> What you will do
Which of the lines below mention the word "KmlPlacemark"? Pull each one out.

> Data shown

• • • •

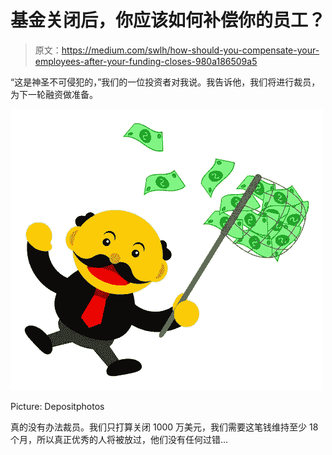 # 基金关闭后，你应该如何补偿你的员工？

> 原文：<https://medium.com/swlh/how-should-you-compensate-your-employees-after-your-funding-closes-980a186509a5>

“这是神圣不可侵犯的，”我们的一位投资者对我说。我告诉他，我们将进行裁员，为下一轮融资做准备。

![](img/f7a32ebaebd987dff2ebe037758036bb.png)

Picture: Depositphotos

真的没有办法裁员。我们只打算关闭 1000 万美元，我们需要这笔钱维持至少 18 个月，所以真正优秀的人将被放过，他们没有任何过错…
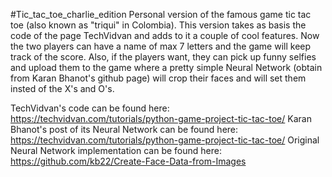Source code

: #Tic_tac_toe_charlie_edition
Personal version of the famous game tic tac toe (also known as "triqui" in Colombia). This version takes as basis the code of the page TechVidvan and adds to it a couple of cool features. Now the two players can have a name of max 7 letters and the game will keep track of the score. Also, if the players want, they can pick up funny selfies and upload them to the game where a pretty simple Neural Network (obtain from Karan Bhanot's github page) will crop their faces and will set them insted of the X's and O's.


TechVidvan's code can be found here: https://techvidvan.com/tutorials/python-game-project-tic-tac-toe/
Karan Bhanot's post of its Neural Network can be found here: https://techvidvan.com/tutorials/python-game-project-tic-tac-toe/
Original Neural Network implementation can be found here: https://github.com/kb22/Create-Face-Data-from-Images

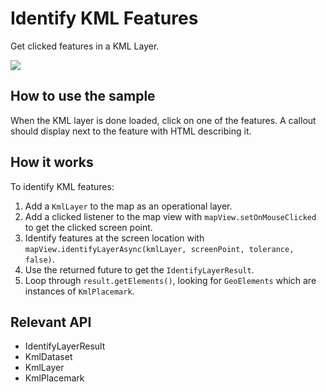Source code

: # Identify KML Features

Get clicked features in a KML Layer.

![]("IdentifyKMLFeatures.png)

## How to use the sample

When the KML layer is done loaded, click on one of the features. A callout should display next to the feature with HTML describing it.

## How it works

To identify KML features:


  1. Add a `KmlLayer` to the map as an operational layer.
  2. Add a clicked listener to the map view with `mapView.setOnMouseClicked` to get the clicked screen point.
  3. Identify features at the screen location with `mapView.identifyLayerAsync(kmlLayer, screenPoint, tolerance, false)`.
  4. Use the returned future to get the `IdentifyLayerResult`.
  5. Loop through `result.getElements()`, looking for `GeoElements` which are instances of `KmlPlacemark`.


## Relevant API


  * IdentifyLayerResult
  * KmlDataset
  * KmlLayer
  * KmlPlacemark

• • • •

> Task output
  5. Loop through `result.getElements()`, looking for `GeoElements` which are instances of `KmlPlacemark`.
  * KmlPlacemark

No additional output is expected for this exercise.